→ **What you need to do**
Take the entries that follow and return exactly the lines from the one holding "A Lokomotive cluster" through the one holding "Kubernetes resources type", both included. Nothing else is needed.

→ **The data**
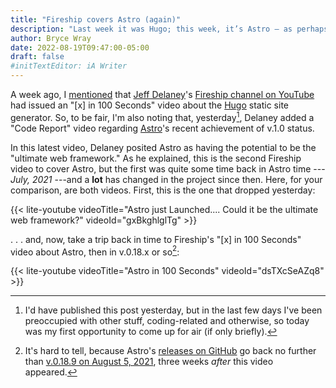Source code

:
 ```yaml
---
title: "Fireship covers Astro (again)"
description: "Last week it was Hugo; this week, it’s Astro — as perhaps the “ultimate web framework.”"
author: Bryce Wray
date: 2022-08-19T09:47:00-05:00
draft: false
#initTextEditor: iA Writer
---
```


A week ago, I [mentioned](/posts/2022/08/fireship-100-seconds-hugo-video) that [Jeff Delaney](https://twitter.com/JeffDelaney23)'s [Fireship channel on YouTube](https://www.youtube.com/c/Fireship) had issued an "[x] in 100 Seconds" video about the [Hugo](https://gohugo.io) static site generator. So, to be fair, I'm also noting that, yesterday[^away], Delaney added a "Code Report" video regarding [Astro](https://astro.build)'s recent achievement of v.1.0 status.

In this latest video, Delaney posited Astro as having the potential to be the "ultimate web framework." As he explained, this is the second Fireship video to cover Astro, but the first was quite some time back in Astro time --- *July, 2021* ---and a **lot** has changed in the project since then. Here, for your comparison, are both videos. First, this is the one that dropped yesterday:

[^away]: I'd have published this post yesterday, but in the last few days I've been preoccupied with other stuff, coding-related and otherwise, so today was my first opportunity to come up for air (if only briefly).

{{< lite-youtube videoTitle="Astro just Launched.... Could it be the ultimate web framework?" videoId="gxBkghlglTg" >}}

. . . and, now, take a trip back in time to Fireship's "[x] in 100 Seconds" video about Astro, then in v.0.18.x or so[^early]:

[^early]: It's hard to tell, because Astro's [releases on GitHub](https://github.com/withastro/astro/releases) go back no further than [v.0.18.9 on August 5, 2021](https://github.com/withastro/astro/releases/tag/astro%400.18.9), three weeks *after* this video appeared.

{{< lite-youtube videoTitle="Astro in 100 Seconds" videoId="dsTXcSeAZq8" >}}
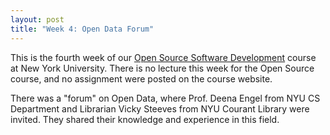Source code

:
 ```yaml
---
layout: post
title: "Week 4: Open Data Forum"
---
```


This is the fourth week of our [Open Source Software Development](https://github.com/nyu-ossd-s20) course at New York University. There is no lecture this week for the Open Source course, and no assignment were posted on the course website.

There was a "forum" on Open Data, where Prof. Deena Engel from NYU CS Department and Librarian Vicky Steeves from NYU Courant Library were invited. They shared their knowledge and experience in this field. 
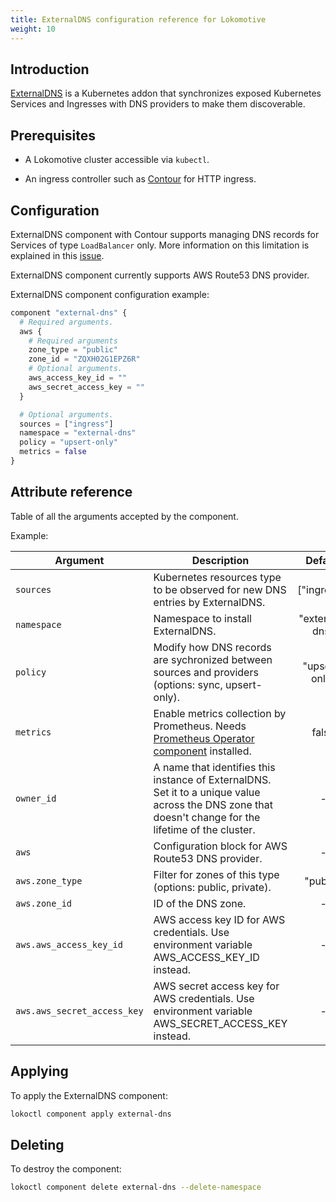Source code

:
 ```yaml
---
title: ExternalDNS configuration reference for Lokomotive
weight: 10
---
```


## Introduction

[ExternalDNS](https://github.com/kubernetes-incubator/external-dns) is a Kubernetes addon that
synchronizes exposed Kubernetes Services and Ingresses with DNS providers to make them discoverable.

## Prerequisites

* A Lokomotive cluster accessible via `kubectl`.

* An ingress controller such as [Contour](contour.md) for HTTP ingress.

## Configuration

ExternalDNS component with Contour supports managing DNS records for Services of type `LoadBalancer`
only. More information on this limitation is explained in this
[issue](https://github.com/projectcontour/contour/issues/403).

ExternalDNS component currently supports AWS Route53 DNS provider.

ExternalDNS component configuration example:

```tf
component "external-dns" {
  # Required arguments.
  aws {
    # Required arguments
    zone_type = "public"
    zone_id = "ZQXH02G1EPZ6R"
    # Optional arguments.
    aws_access_key_id = ""
    aws_secret_access_key = ""
  }

  # Optional arguments.
  sources = ["ingress"]
  namespace = "external-dns"
  policy = "upsert-only"
  metrics = false
}
```

## Attribute reference

Table of all the arguments accepted by the component.

Example:

| Argument                    | Description                                                                                                                                            |    Default     |     Type     | Required |
|-----------------------------|--------------------------------------------------------------------------------------------------------------------------------------------------------|:--------------:|:------------:|:--------:|
| `sources`                   | Kubernetes resources type to be observed for new DNS entries by ExternalDNS.                                                                           |  ["ingress"]   | list(string) |  false   |
| `namespace`                 | Namespace to install ExternalDNS.                                                                                                                      | "external-dns" |    string    |  false   |
| `policy`                    | Modify how DNS records are sychronized between sources and providers (options: sync, upsert-only).                                                     | "upsert-only"  |    string    |  false   |
| `metrics`                   | Enable metrics collection by Prometheus. Needs [Prometheus Operator component](prometheus-operator.md) installed.                                      |     false      |     bool     |  false   |
| `owner_id`                  | A name that identifies this instance of ExternalDNS. Set it to a unique value across the DNS zone that doesn't change for the lifetime of the cluster. |       -        |    string    |   true   |
| `aws`                       | Configuration block for AWS Route53 DNS provider.                                                                                                      |       -        |    object    |   true   |
| `aws.zone_type`             | Filter for zones of this type (options: public, private).                                                                                              |    "public"    |    string    |  false   |
| `aws.zone_id`               | ID of the DNS zone.                                                                                                                                    |       -        |    string    |   true   |
| `aws.aws_access_key_id`     | AWS access key ID for AWS credentials. Use environment variable AWS_ACCESS_KEY_ID instead.                                                             |       -        |    string    |  false   |
| `aws.aws_secret_access_key` | AWS secret access key for AWS credentials. Use environment variable AWS_SECRET_ACCESS_KEY instead.                                                     |       -        |    string    |  false   |


## Applying

To apply the ExternalDNS component:

```bash
lokoctl component apply external-dns
```
## Deleting

To destroy the component:

```bash
lokoctl component delete external-dns --delete-namespace
```
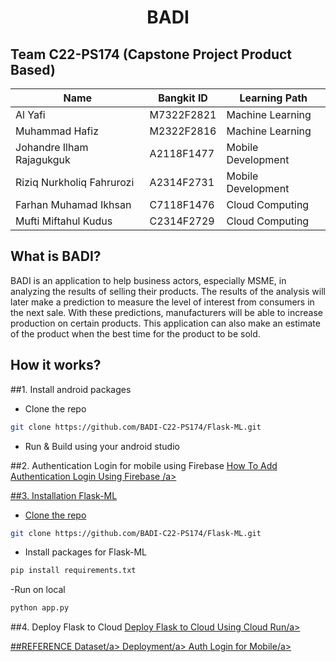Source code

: <h1 align="center">
<p align="center">BADI</p>


## Team C22-PS174 (Capstone Project Product Based)
| Name  | Bangkit ID | Learning Path |
| ------------- | ------------- | ------------- |
| Al Yafi | M7322F2821 | Machine Learning |
| Muhammad Hafiz  | M2322F2816 | Machine Learning |
| Johandre Ilham Rajagukguk | A2118F1477 | Mobile Development |
| Riziq Nurkholiq Fahrurozi | A2314F2731 | Mobile Development |
| Farhan Muhamad Ikhsan | C7118F1476 | Cloud Computing |
| Mufti Miftahul Kudus | C2314F2729 | Cloud Computing |
  
  
  ## What is BADI?
  
  BADI is an application to help business actors, especially MSME, in analyzing the results of selling their products. The results of the analysis will later make a prediction to measure the level of interest from consumers in the next sale. With these predictions, manufacturers will be able to increase production on certain products. This application can also make an estimate of the product when the best time for the product to be sold.

  ## How it works?
  ##1. Install android packages
 - Clone the repo
  ```sh
git clone https://github.com/BADI-C22-PS174/Flask-ML.git
```
 - Run & Build using your android studio
  
  ##2. Authentication Login for mobile using Firebase
  <a href="https://firebase.google.com/docs/auth/android/firebaseui#kotlin+ktx">How To Add Authentication Login Using Firebase /a>
 
  
  ##3. Installation Flask-ML
 - Clone the repo
```sh
git clone https://github.com/BADI-C22-PS174/Flask-ML.git
```
 - Install packages for Flask-ML
```sh
pip install requirements.txt
```
 -Run on local 
```sh
python app.py
```

##4. Deploy Flask to Cloud
 <a href="https://cloud.google.com/run/docs/quickstarts/build-and-deploy/deploy-python-service">Deploy Flask to Cloud Using Cloud Run/a>
  
  
  
  
  ##REFERENCE
   <a href="https://www.kaggle.com/datasets/akashdeepkuila/bakery">Dataset/a>
   <a href="https://cloud.google.com/run/docs/quickstarts/build-and-deploy/deploy-python-service">Deployment/a>
   <a href="https://firebase.google.com/docs/auth/android/firebaseui#kotlin+ktx">Auth Login for Mobile/a>
  
  
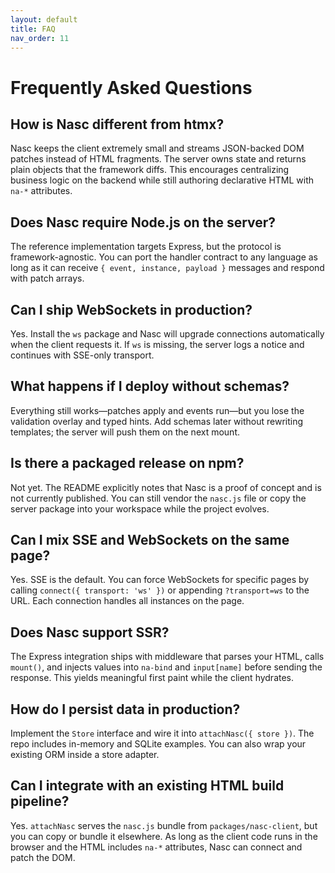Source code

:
 ```yaml
---
layout: default
title: FAQ
nav_order: 11
---
```


# Frequently Asked Questions

## How is Nasc different from htmx?

Nasc keeps the client extremely small and streams JSON-backed DOM patches instead of HTML fragments. The server owns state and returns plain objects that the framework diffs. This encourages centralizing business logic on the backend while still authoring declarative HTML with `na-*` attributes.

## Does Nasc require Node.js on the server?

The reference implementation targets Express, but the protocol is framework-agnostic. You can port the handler contract to any language as long as it can receive `{ event, instance, payload }` messages and respond with patch arrays.

## Can I ship WebSockets in production?

Yes. Install the `ws` package and Nasc will upgrade connections automatically when the client requests it. If `ws` is missing, the server logs a notice and continues with SSE-only transport.

## What happens if I deploy without schemas?

Everything still works—patches apply and events run—but you lose the validation overlay and typed hints. Add schemas later without rewriting templates; the server will push them on the next mount.

## Is there a packaged release on npm?

Not yet. The README explicitly notes that Nasc is a proof of concept and is not currently published. You can still vendor the `nasc.js` file or copy the server package into your workspace while the project evolves.

## Can I mix SSE and WebSockets on the same page?

Yes. SSE is the default. You can force WebSockets for specific pages by calling `connect({ transport: 'ws' })` or appending `?transport=ws` to the URL. Each connection handles all instances on the page.

## Does Nasc support SSR?

The Express integration ships with middleware that parses your HTML, calls `mount()`, and injects values into `na-bind` and `input[name]` before sending the response. This yields meaningful first paint while the client hydrates.

## How do I persist data in production?

Implement the `Store` interface and wire it into `attachNasc({ store })`. The repo includes in-memory and SQLite examples. You can also wrap your existing ORM inside a store adapter.

## Can I integrate with an existing HTML build pipeline?

Yes. `attachNasc` serves the `nasc.js` bundle from `packages/nasc-client`, but you can copy or bundle it elsewhere. As long as the client code runs in the browser and the HTML includes `na-*` attributes, Nasc can connect and patch the DOM.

→ **Problem solution**
* A Lokomotive cluster accessible via `kubectl`.

* An ingress controller such as [Contour](contour.md) for HTTP ingress.

## Configuration

ExternalDNS component with Contour supports managing DNS records for Services of type `LoadBalancer`
only. More information on this limitation is explained in this
[issue](https://github.com/projectcontour/contour/issues/403).

ExternalDNS component currently supports AWS Route53 DNS provider.

ExternalDNS component configuration example:

```tf
component "external-dns" {
  # Required arguments.
  aws {
    # Required arguments
    zone_type = "public"
    zone_id = "ZQXH02G1EPZ6R"
    # Optional arguments.
    aws_access_key_id = ""
    aws_secret_access_key = ""
  }

  # Optional arguments.
  sources = ["ingress"]
  namespace = "external-dns"
  policy = "upsert-only"
  metrics = false
}
```

## Attribute reference

Table of all the arguments accepted by the component.

Example:

| Argument                    | Description                                                                                                                                            |    Default     |     Type     | Required |
|-----------------------------|--------------------------------------------------------------------------------------------------------------------------------------------------------|:--------------:|:------------:|:--------:|
| `sources`                   | Kubernetes resources type to be observed for new DNS entries by ExternalDNS.                                                                           |  ["ingress"]   | list(string) |  false   |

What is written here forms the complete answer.